Three good reasons to buy an open-PC

If an open-source computer that 'just works' sounds good to you, this prepackaged machine could be what you're looking for

For many small business users, all the rational arguments for using open source software like Linux make a great deal of sense: It's free, customizable, compatible, and it's free of vendor lock-in, to name just a few.

When it comes down to the wire at purchase time, however, many fall prey to one or more of the frequently perpetuated myths out there, and vague fears of incompatibility or a lack of support or something else drive them right back into Redmond's waiting arms.

One way to make the notion of a Linux-based computer less worrisome for such users is to buy hardware preloaded with Ubuntu, Canonical's version of the open source operating system. That can go a long way toward ensuring that everything "just works" out of the box, and I've already discussed good ways and places to do this.

As of December, however, another option emerged that's well worth checking out -- it's even better, in fact, from the perspective of software freedom. It's called the Open-PC, and it offers "a PC for everyday use built by the Linux community for the Linux community," in the project's own words.

With three models to choose from -- two built and sold in Europe and one through ThinkPenguin in the United States -- the Open-PC has several key advantages that could make it the right choice for your small business. Here are just a few to consider.

1. It's Entirely Free

You know how when you use proprietary software like Microsoft's, you tend to have to agree to an end-user license agreement that restricts with an iron hand what you can and can't do with the software? Well, the Open-PC more or less does away with that.

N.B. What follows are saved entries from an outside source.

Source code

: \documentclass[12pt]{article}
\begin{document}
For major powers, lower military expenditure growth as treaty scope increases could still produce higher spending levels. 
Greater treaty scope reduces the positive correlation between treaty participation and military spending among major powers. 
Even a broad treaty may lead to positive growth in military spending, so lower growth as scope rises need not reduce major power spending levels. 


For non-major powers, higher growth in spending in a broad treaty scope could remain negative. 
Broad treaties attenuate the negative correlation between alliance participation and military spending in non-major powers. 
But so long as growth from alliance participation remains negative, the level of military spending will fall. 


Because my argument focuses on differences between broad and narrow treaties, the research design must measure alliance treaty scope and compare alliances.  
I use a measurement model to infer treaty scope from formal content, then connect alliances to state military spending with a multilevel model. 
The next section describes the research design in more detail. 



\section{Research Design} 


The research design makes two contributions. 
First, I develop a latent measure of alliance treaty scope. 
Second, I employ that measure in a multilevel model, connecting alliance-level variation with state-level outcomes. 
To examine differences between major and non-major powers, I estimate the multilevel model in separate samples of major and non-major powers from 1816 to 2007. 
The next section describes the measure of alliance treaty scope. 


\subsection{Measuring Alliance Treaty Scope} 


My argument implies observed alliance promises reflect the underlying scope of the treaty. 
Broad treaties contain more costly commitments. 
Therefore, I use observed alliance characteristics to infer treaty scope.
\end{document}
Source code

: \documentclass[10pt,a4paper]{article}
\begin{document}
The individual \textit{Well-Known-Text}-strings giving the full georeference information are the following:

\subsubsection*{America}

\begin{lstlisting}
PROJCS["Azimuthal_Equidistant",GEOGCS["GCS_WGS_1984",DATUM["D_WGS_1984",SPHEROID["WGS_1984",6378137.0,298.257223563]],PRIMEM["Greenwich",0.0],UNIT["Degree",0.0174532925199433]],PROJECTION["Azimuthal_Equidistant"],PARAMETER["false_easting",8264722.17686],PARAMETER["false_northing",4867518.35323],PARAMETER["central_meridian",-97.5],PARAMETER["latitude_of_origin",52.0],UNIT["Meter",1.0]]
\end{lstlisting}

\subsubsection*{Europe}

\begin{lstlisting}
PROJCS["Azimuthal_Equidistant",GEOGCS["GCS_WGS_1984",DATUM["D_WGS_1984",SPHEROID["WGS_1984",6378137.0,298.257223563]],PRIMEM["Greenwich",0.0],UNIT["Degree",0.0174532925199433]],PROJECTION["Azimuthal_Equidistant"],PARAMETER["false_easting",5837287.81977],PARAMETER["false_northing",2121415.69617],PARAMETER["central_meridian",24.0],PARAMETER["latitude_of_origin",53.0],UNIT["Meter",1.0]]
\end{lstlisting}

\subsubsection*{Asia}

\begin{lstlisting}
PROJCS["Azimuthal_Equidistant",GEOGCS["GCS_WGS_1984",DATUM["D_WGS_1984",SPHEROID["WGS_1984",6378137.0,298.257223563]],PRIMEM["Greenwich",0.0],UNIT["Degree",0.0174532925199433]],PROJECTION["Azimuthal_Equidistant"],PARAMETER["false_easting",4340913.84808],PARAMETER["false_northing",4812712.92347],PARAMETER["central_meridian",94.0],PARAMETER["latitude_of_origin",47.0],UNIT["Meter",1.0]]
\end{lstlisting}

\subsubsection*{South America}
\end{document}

Only free software is used in Open-PC devices, and that includes those rascally drivers, which can on occasion cause a problem when you least expect it. All software was chosen by the Linux community through a series of surveys, in fact.

In Europe, Open-PCs reportedly use the OpenSUSE Linux distribution, according to Free Software Magazine, while the U.S. version uses Ubuntu. Either way, KDE is the standard desktop. The most important point, of course, is that you're free to alter and customize the software to suit your business's needs.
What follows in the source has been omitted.